• _WORK TO BE COMPLETED_:
Return all lines in the data where the string "requirements" can be found.

• _MATERIAL TO PROCESS_:
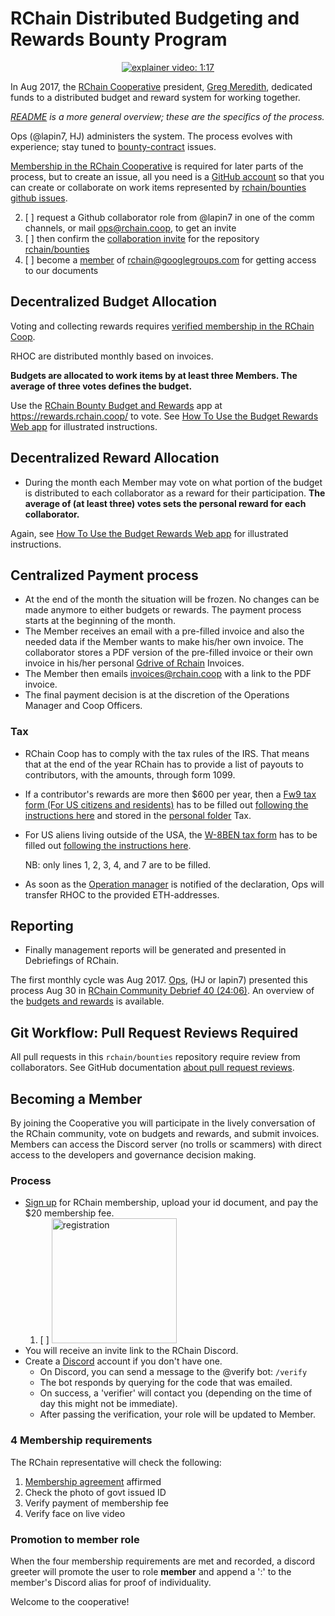 # RChain Distributed Budgeting and Rewards Bounty Program

<p align="center">
 <a href="https://www.youtube.com/watch?v=vcIZSZmpO9E&feature=youtu.be">
	 <img alt="explainer video: 1:17" src="https://img.shields.io/badge/explainer-1%3A17-red.svg" />
	</a>
</p>

In Aug 2017, the [RChain Cooperative](https://rchain.coop) president,
[Greg Meredith][lgm], dedicated funds to a distributed budget and
reward system for working together.

_[README][] is a more general overview; these are the specifics of the
process._

Ops (@lapin7, HJ) administers the system.
The process evolves with experience; stay tuned to
[bounty-contract](https://github.com/rchain/bounties/labels/bounty-contract)
issues.
<!-- 2. [ ] This is the #bounties channel in Discord:
![image](https://user-images.githubusercontent.com/1913335/32598502-3f0ddc98-c53a-11e7-85e9-f95fc799dede.png) -->

[LGM]: https://github.com/rchain/bounties/wiki/Greg-Meredith
[README]: https://github.com/rchain/Members/blob/master/README.md

[Membership in the RChain Cooperative](#becoming-a-member) is required
for later parts of the process, but to create an issue, all you need
is a [GitHub account](https://github.com/join) so that you can create
or collaborate on work items represented by
[rchain/bounties github issues](https://github.com/rchain/bounties/issues/).

  2. [ ] request a Github collaborator role from @lapin7 in one of the comm channels, or mail [ops@rchain.coop](ops@rchain.coop), to get an invite
  3. [ ] then confirm the [collaboration invite](https://github.com/rchain/bounties/invitations) for the repository [rchain/bounties](https://github.com/rchain/bounties)
  4. [ ] become a [member](https://groups.google.com/forum/#!pendingmember/rchain/join) of rchain@googlegroups.com for getting access to our documents

## Decentralized Budget Allocation

Voting and collecting rewards requires [verified membership in the RChain Coop](#becoming-a-member).

RHOC are distributed monthly based on invoices.

**Budgets are allocated to work items by at least three Members. The average of three votes defines the budget.**

Use the [RChain Bounty Budget and Rewards](https://rewards.rchain.coop/) app at https://rewards.rchain.coop/ to vote. See [How To Use the Budget Rewards Web app][howto] for illustrated instructions.

[howto]: https://github.com/rchain/bounties/wiki/How-To-Use-the-Budget-Rewards-Web-App


## Decentralized Reward Allocation

- During the month each Member may vote on what portion of the budget is distributed to each collaborator as a reward for their participation. **The average of (at least three) votes sets the personal reward for each collaborator.**

Again, see [How To Use the Budget Rewards Web app][howto] for illustrated instructions.

## Centralized Payment process

- At the end of the month the situation will be frozen. No changes can be made anymore to either budgets or rewards. The payment process starts at the beginning of the month.
- The Member receives an email with a pre-filled invoice and also the needed data if the Member wants to make his/her own invoice. The collaborator stores a PDF version of the pre-filled invoice or their own invoice in his/her personal [Gdrive of Rchain](https://drive.google.com/drive/folders/0B5I9qM5f_1cfeUZoV01EYjdmOEE) Invoices.
- The Member then emails [invoices@rchain.coop](invoices@rchain.coop) with a link to the PDF invoice.
- The final payment decision is at the discretion of the Operations Manager and Coop Officers.

### Tax

- RChain Coop has to comply with the tax rules of the IRS. That means that at the end of the year RChain has to provide a list of payouts to contributors, with the amounts, through form 1099.
- If a contributor's rewards are more then $600 per year, then a [Fw9 tax form (For US citizens and residents)](https://www.irs.gov/pub/irs-pdf/fw9.pdf) has to be filled out [following the instructions here](https://www.irs.gov/instructions/iw9/index.html) and stored in the [personal folder](https://drive.google.com/drive/folders/0B5I9qM5f_1cfeUZoV01EYjdmOEE) Tax.
- For US aliens living outside of the USA, the [W-8BEN tax form](https://www.irs.gov/pub/irs-pdf/fw8ben.pdf) has to be filled out [following the instructions here](https://www.irs.gov/instructions/iw8ben).

     NB: only lines 1, 2, 3, 4, and 7 are to be filled.
- As soon as the [Operation manager](ops@rchain.coop) is notified of the declaration, Ops will transfer RHOC to the provided ETH-addresses.

## Reporting
- Finally management reports will be generated and presented in Debriefings of RChain.

The first monthly cycle was Aug 2017. [Ops](ops@rchain.coop), (HJ or lapin7) presented this process Aug 30 in
[RChain Community Debrief 40 (24:06)](https://www.youtube.com/watch?v=7Li4g4qDF6M&t=1486s). An overview of the [budgets and rewards](https://docs.google.com/spreadsheets/d/1uxuxx8YN17KCIWcH1cUoGuSm2hAnIya2iAc6wxoaq1o/edit#gid=1751357908) is available.

## Git Workflow: Pull Request Reviews Required

All pull requests in this `rchain/bounties` repository require review
from collaborators. See GitHub documentation
[about pull request reviews][PRR].

[PRR]: https://help.github.com/articles/about-pull-request-reviews/


## Becoming a Member

By joining the Cooperative you will participate in the lively conversation of the RChain community, vote on budgets and rewards, and submit invoices. Members can access the Discord server (no trolls or scammers) with direct access to the developers and governance decision making.

### Process

- [Sign up](https://member.rchain.coop/#/sign-up) for RChain membership, upload your id document, and pay the $20 membership fee.
  1. [ ] <img src="https://user-images.githubusercontent.com/1913335/32598353-e489f158-c539-11e7-9656-4bcbb55718d2.png" alt="registration" width="200" />
- You will receive an invite link to the RChain Discord.
- Create a [Discord](https://discordapp.com/) account if you don't have one.
  - On Discord, you can send a message to the @verify bot:
    ```/verify```
  - The bot responds by querying for the code that was emailed.
  - On success, a 'verifier' will contact you (depending on the time of day this might not be immediate).
  - After passing the verification, your role will be updated to Member.

### 4 Membership requirements

The RChain representative will check the following:
1. [Membership agreement](https://github.com/rchain/legaldocs/blob/master/Coop%20Membership%20Agreement.pdf) affirmed
2. Check the photo of govt issued ID
3. Verify payment of membership fee
4. Verify face on live video

### Promotion to member role

When the four membership requirements are met and recorded, a discord greeter will promote the user to role **member** and append a ':' to the member's Discord alias for proof of individuality.

Welcome to the cooperative!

• _RESPONSE AREA_:
### 4 Membership requirements
When the four membership requirements are met and recorded, a discord greeter will promote the user to role **member** and append a ':' to the member's Discord alias for proof of individuality.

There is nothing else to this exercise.